HOLLYWOOD—In the wake of the release of the blockbuster Transformers 2: Revenge of the Fallen, a film which, much to the consternation of anyone with taste, has grossed nearly $750 million dollars worldwide, director Michael Bay has announced his next project: an adaptation of James Joyce’s literary classic, Ulysses.

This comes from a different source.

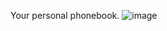 Your personal phonebook.
![image](https://user-images.githubusercontent.com/109676197/235134346-4ab52c34-e217-41ff-a9c2-4a78cf54bbdb.png)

“I just want to prove to my critics that I’m not a dumbass and shit, that I recognize art as something other than the stuff I pay some gay-ass designer to put up on my walls,” said the man-child while sitting poolside atop his emaciated model throne at one of his multi-million dollar estates. “So I Googled ‘good books,’ and after finding out that they had already made the DaVinci Code, I stumbled onto a list made by some egghead fag who said Ulysses was the best, so I bought the rights. Now I'm gonna film this bitch.”

The script, written by Transformers scribes Roberto Orci and Alex Kurtzman, has already jettisoned the novel’s complex structure in favor of a more linear, three-act form. They have also discarded Joyce's stream-of-consciousness method of describing protagonist Leopold Bloom's single-day journey through Dublin and replaced it with a descent into the criminal underworld of Hong Kong.

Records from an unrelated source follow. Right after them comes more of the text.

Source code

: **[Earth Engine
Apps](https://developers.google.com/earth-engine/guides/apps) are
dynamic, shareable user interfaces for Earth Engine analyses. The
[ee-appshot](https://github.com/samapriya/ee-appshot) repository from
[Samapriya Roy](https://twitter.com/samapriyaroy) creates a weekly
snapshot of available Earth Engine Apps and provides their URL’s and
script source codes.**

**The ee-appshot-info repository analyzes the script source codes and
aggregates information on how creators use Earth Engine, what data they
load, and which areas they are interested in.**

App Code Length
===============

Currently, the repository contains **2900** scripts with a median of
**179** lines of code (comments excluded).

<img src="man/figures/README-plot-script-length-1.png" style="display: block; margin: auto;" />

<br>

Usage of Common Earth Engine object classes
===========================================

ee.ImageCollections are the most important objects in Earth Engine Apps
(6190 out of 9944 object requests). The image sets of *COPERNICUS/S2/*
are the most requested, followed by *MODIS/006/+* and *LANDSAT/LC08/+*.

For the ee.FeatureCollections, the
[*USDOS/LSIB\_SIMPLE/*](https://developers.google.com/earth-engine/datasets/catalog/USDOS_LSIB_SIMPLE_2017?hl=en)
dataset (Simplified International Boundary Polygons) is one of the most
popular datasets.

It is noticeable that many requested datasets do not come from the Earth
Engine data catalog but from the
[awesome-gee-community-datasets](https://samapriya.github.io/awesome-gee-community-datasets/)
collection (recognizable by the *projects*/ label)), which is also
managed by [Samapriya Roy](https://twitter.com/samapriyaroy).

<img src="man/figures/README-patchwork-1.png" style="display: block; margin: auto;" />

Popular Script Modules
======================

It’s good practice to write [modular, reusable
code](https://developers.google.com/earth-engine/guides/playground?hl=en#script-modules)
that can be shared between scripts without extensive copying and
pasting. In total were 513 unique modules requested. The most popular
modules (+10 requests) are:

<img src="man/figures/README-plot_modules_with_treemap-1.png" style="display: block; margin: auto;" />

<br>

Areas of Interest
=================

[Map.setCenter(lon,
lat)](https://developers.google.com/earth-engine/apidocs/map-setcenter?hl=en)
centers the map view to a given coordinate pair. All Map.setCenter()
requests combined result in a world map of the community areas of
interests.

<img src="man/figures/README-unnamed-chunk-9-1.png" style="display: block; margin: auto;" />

“Yeah, Joyce’s shit doesn’t really translate to film, so we’re improving it,” said Bay during a brief pause in the daily dark art ritual that honors his pact with Satan. “I mean, I only really scanned the top of the Wikipedia page for the book and that sounded boring. A bunch of shit about the Odyssey, which I haven’t read, and allegory, whatever that is. Fuck that with a stick.”

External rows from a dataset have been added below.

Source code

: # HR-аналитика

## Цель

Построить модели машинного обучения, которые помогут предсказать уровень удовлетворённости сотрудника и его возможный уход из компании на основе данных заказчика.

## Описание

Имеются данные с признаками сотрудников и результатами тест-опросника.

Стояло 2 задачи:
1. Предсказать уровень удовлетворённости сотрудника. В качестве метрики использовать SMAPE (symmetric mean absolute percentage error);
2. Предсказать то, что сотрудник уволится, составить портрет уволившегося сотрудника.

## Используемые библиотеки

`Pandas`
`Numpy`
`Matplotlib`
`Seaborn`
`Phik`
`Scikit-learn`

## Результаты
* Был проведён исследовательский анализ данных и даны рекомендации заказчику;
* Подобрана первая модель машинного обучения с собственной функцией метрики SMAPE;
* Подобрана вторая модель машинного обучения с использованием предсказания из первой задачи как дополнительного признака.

He continued “It did mention something about Modernism, so I think fans of the book will be happy that we will use the most modern pyrotechnics and CG techniques to realize Joyce’s vision. You know, stuff like the epic car chase between Bloom’s rogue ex-cop character and Stephen Dedalus’ international drug kingpin. Plus I saw a mention of jokes, puns, parodies, and allusions being a large part of the work, so I told the writers to add in a stereotypical, jive-talking, wise crackin’ black sidekick for Bloom, so as to better stress Joyce’s themes.”

Bay hopes to have his $200 million production of Ulysses ready for release in the summer of 2012.